Ein tragischer Schiffsuntergang und eine politische Verirrung
Im Krebsgang
Die Überschrift dieser Novelle hätte auch lauten können:
Die Geschichte der Wilhelm Gustloff – von der Kiellegung bis zur Versenkung – oder: die politischen Verirrungen eines Jünglings aus bürgerlichen Kreisen.
Denn beides hat Grass hier aufs Raffinierteste verwoben!
Zunächst geht es um das KdF-Schiff Wilhelm Gustloff und um die Geschichte ihres Namensgebers Wilhelm Gustloff, seines Zeichens Landesgruppenleiter der NSDAP-Auslandsorganisation in der Schweiz; sowie dessen Ermordung 1936 in Davos durch den schwerkranken Juden David Frankfurter, der für seine Leute ein Zeichen setzen wollte.
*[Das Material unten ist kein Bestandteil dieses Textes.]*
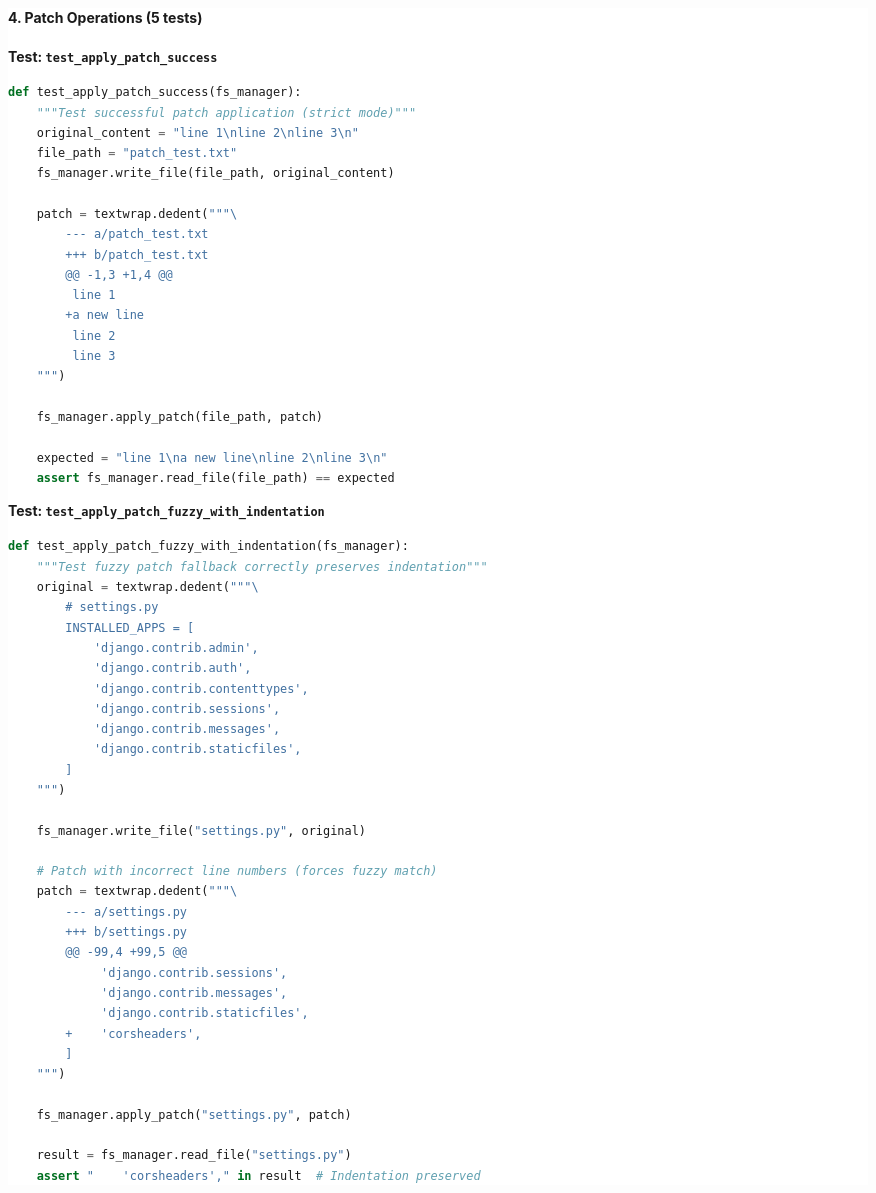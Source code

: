 #### 4. Patch Operations (5 tests)

**Test: `test_apply_patch_success`**
```python
def test_apply_patch_success(fs_manager):
    """Test successful patch application (strict mode)"""
    original_content = "line 1\nline 2\nline 3\n"
    file_path = "patch_test.txt"
    fs_manager.write_file(file_path, original_content)
    
    patch = textwrap.dedent("""\
        --- a/patch_test.txt
        +++ b/patch_test.txt
        @@ -1,3 +1,4 @@
         line 1
        +a new line
         line 2
         line 3
    """)
    
    fs_manager.apply_patch(file_path, patch)
    
    expected = "line 1\na new line\nline 2\nline 3\n"
    assert fs_manager.read_file(file_path) == expected
```

**Test: `test_apply_patch_fuzzy_with_indentation`**
```python
def test_apply_patch_fuzzy_with_indentation(fs_manager):
    """Test fuzzy patch fallback correctly preserves indentation"""
    original = textwrap.dedent("""\
        # settings.py
        INSTALLED_APPS = [
            'django.contrib.admin',
            'django.contrib.auth',
            'django.contrib.contenttypes',
            'django.contrib.sessions',
            'django.contrib.messages',
            'django.contrib.staticfiles',
        ]
    """)
    
    fs_manager.write_file("settings.py", original)
    
    # Patch with incorrect line numbers (forces fuzzy match)
    patch = textwrap.dedent("""\
        --- a/settings.py
        +++ b/settings.py
        @@ -99,4 +99,5 @@
             'django.contrib.sessions',
             'django.contrib.messages',
             'django.contrib.staticfiles',
        +    'corsheaders',
        ]
    """)
    
    fs_manager.apply_patch("settings.py", patch)
    
    result = fs_manager.read_file("settings.py")
    assert "    'corsheaders'," in result  # Indentation preserved
```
Daraufhin wurde das frisch vom Stapel gelaufene Kreuzfahrtschiff zu Ehren Wilhelm Gustloffs nach diesem benannt.
Sodann geht es um die Torpedierung des Schiffes in den letzten Tagen des 2. Weltkrieges durch ein sowjetisches U-Boot und den tragischen Untergang von geschätzt 9000 Menschen (die genaue Zahl ist nicht bekannt), darunter Kinder und Mütter, Flüchtlinge aus Ostpreußen, aber auch verletzte Soldaten, denn die Wilhelm Gustloff diente im Krieg als Lazarett-Schiff.
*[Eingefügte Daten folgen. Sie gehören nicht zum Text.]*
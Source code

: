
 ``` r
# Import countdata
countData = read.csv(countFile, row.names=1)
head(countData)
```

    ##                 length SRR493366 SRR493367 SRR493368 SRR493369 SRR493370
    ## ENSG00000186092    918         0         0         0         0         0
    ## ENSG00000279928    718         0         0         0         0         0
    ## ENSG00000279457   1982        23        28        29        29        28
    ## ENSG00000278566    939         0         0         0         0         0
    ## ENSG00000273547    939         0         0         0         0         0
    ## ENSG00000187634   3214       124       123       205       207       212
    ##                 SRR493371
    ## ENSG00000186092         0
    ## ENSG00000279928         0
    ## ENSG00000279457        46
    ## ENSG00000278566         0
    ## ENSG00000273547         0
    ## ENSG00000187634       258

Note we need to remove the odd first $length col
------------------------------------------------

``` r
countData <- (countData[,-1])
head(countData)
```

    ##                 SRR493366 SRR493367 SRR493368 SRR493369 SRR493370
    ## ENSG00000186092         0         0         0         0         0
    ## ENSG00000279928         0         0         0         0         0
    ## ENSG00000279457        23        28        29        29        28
Nur etwas über 1200 Menschen konnten gerettet werden, darunter der fiktive Ich-Erzähler des Romans. Vielmehr seine mit ihm hochschwangere Mutter, die wie durch ein Wunder überlebte und ihn in derselben Nacht am 30. Januar 1945 gebar. Ein Überlebender wider Willen - als den er sich selbst bezeichnet -, ein Vater ohne Vater, der nie Vater hätte werden dürfen.
Mit der tragischen Geschichte der Wilhelm Gustloff bewegt sich der Erzähler seitwärts wie ein Krebs auf den eigentlichen Erzählstrang zu. Es geht um seinen politisch fehlgeleiteten Sohn, der dem Einfluss seiner Großmutter unterliegt, einer immer noch glühenden Stalin-Verehrerin. Die Mutter des Kindes sieht sich als geschiedene alleinerziehende Lehrerin überfordert und hat ihren Sohn, der als Außenseiter kaum soziale Kontakte pflegt, zu ihrer Mutter geschickt. Die schenkt ihm einen PC. Das Internet ist fortan seine Welt und Spielwiese. Seine Leidenschaft: Die Wilhelm Gustloff!
Auch sein Vater interessiert sich als Journalist und „Überlebender“ für das Thema und stößt bei seinen Recherchen auf eine seltsame Website. In deren Chatroom werden höchst fragwürdige Dialoge zwischen einem Neo-Nazi und einem angeblichen Juden geführt – gerade so als wären sie in die Rolle des Wilhelm Gustloff und seines Mörders geschlüpft.
Aufgrund einiger Formulierungen kommt dem Ich-Erzähler eines Tages ein furchtbarer Verdacht.
Äußerst spannend und raffiniert auf typische Grass'sche Art erzählt, mit unerwarteten Wendungen.
Vor allem aber hochaktuell – leider! Kaum zu glauben, dass Grass diese Novelle bereits 2002 veröffentlicht hat. Als wären keine 22 Jahre seitdem ins Land gegangen.
Daher: Immer noch – oder gerade jetzt! – absolut lesenswert.